C'est elle qui m'a reconnue, il y a des années de cela. Nous avions été en classe ensemble, en 5ème primaire. Je ne m'en souvenais pas du tout. Je l'ai ensuite rencontrée lorsqu'elle avait participé au jardins ouverts de notre village. Son jardin était magnifique. Je l'ai ensuite rencontrée à la formation de maître-composteur où elle officiait avec son mari. Je l'ai vue aussi organiser des visites guidées du domaine Jean Pain et autres activités en rapport avec le jardinage. Je la voyais quelquefois sur le bus, quand nous travaillions encore toutes les deux à Bruxelles. Nous n'avons jamais échangé plus de 5 minutes. Elle s'occupait en plus d'autres associations et du salon de coiffure de la maison de retraite. Là, sa réputation était faite ! Caractère de chien, maniaque, susceptible, directive, etc. Quel tableau ! J'ai assisté d'ailleurs à son départ précipité et au claquement de la porte, pour une petite taquinerie sans méchanceté, lors d'un déjeuner offert aux bénévoles.

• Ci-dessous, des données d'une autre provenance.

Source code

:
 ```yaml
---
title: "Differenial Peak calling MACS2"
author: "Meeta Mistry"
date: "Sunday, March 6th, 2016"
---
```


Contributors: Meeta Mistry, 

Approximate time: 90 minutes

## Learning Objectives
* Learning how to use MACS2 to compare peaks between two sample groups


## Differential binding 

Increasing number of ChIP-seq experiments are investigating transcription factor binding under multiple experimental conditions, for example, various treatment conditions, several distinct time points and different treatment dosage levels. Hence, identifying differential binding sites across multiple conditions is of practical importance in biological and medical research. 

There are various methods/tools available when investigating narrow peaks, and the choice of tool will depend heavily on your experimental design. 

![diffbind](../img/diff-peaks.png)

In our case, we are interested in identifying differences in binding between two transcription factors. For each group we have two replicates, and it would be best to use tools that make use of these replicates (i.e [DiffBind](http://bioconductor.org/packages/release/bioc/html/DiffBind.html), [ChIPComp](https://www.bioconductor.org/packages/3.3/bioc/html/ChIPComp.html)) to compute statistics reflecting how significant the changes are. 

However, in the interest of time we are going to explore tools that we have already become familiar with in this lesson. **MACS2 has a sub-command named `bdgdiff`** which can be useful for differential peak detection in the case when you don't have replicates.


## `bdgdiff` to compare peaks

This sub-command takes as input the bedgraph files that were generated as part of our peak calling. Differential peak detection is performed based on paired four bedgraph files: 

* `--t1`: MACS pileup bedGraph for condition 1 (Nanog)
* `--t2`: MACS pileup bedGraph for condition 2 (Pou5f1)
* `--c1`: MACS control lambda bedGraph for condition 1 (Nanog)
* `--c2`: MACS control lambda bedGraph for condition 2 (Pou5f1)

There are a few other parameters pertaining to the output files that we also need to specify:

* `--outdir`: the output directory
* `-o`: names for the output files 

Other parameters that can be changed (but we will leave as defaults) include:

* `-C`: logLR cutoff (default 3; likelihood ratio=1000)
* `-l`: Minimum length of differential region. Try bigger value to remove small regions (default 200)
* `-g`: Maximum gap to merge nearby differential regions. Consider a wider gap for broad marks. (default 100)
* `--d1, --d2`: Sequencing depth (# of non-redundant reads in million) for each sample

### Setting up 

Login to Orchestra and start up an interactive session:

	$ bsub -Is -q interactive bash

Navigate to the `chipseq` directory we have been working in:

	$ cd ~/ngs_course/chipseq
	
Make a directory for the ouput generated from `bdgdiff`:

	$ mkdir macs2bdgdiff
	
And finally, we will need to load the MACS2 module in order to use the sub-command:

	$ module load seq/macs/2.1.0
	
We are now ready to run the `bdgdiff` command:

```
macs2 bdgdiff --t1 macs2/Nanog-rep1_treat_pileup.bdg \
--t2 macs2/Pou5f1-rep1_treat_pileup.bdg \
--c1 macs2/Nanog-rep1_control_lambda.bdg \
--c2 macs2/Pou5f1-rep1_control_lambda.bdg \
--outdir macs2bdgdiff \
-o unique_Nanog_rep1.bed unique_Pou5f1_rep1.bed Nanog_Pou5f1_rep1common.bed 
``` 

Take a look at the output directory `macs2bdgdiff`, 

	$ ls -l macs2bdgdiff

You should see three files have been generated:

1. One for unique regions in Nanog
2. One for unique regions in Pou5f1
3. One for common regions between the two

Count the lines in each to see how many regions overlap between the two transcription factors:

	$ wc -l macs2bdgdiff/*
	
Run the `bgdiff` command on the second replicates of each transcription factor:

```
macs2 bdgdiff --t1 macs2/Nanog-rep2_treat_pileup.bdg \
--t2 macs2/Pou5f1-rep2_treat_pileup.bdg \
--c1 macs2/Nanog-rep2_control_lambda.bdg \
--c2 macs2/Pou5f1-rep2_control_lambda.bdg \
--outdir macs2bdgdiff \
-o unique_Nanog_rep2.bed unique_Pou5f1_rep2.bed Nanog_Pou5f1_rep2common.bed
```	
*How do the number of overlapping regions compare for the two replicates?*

Je fais des remplacements audit salon de coiffure et pendant des années je n'avais jamais eu l'occasion de travailler avec elle. Puis vint le jour où, en arrivant, je vis son nom sur le tableau, à côté du mien. Un petit stress me crispa quelques instants, vite balayé. Ce n'est quand même pas le diable non plus ! On ne va pas s'engueuler dès les premiers vrais contacts ! Et en effet, cela se passa très bien. Nous avions quelques points en commun. Cela facilite la communication. Etant jeunes, nous habitions le même coin de Bruxelles et nous avons fait nos études en français, alors que nous étions issues de familles flamandes.

Elle m'avait touchée quand elle m'avait raconté comment le fait de n'avoir pas d'enfants avait suscité des remarques négatives dans son entourage. Elle m'avait d'abord dit sous forme de boutade qu'elle n'avait pas eu le temps d'en faire. Elle avait finalement admis que c'était un choix. Elle m'avait aussi raconté la honte qu'elle avait éprouvée à l'école où elle devait faire la vaisselle pour permettre à ses parents d'avoir une réduction sur le prix des repas.

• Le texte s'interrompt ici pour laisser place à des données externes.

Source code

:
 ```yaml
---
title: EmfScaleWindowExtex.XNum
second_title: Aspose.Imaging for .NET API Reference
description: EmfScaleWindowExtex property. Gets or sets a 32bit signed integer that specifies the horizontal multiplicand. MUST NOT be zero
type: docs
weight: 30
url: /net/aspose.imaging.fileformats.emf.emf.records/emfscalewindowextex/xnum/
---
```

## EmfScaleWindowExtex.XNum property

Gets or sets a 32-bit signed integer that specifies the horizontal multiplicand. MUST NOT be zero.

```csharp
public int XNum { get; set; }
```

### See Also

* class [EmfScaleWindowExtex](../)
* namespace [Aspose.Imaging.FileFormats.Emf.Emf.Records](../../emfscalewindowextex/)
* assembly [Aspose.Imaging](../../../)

Bref, nous avions eu un échange sympa et direct. J'avais bien vu qu'elle "rectifiait" derrière mon dos ce qu'elle considérait devoir être fait autrement (des détails), mais sans m'en faire la remarque et en toute discrétion. À la fin de la matinée, quand nous étions occupées à ranger, elle m'a dit que ce fut un plaisir d'avoir travaillé avec moi. C'était le cas pour moi aussi et je le lui dis. Je me demandais même si elle pouvait devenir une amie.

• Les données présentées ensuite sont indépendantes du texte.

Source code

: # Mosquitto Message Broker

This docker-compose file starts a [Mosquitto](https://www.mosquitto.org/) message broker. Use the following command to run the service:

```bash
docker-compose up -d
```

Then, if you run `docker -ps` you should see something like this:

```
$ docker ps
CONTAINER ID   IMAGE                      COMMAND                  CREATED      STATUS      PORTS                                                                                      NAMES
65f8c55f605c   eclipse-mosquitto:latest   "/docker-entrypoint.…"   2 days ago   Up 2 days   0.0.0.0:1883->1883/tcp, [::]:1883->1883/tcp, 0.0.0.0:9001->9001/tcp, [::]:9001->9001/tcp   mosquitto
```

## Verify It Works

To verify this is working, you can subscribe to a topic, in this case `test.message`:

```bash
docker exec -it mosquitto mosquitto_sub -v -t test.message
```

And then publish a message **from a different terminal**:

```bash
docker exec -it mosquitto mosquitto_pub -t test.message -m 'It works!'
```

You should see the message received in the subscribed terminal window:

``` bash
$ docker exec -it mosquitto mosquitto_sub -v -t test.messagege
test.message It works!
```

Lundi, elle travaillait à nouveau au salon de coiffure. Elle ne s'était pas sentie très bien et s'était assise un moment dehors. Mardi, elle était morte ! Hémorragie cérébrale ! Quel saisissement quand j'ai vu sa photo sur le faire-part exposé sur le bureau d'accueil ! Si on m'avait filmée, on aurait vu comment j'ai écarquillé les yeux ! Je ne saurai jamais si elle aurait pu devenir une amie ... Bon voyage, Jeannine ! Tu auras vécu 67 années bien remplies et la vie a voulu que cela suffise ...

28/07/2019

Marcel (1)

Au début, Marcel refusa mon aide. Il aurait voulu qu’on s’occupe de lui au sein même de la maison de retraite, dès qu’il le demandait. Il sollicitait beaucoup le personnel, l’assistante sociale notamment, qui commençait à se lasser. À défaut d’obtenir qu’on réponde à ses appels immédiatement, il finit par accepter mes visites hebdomadaires.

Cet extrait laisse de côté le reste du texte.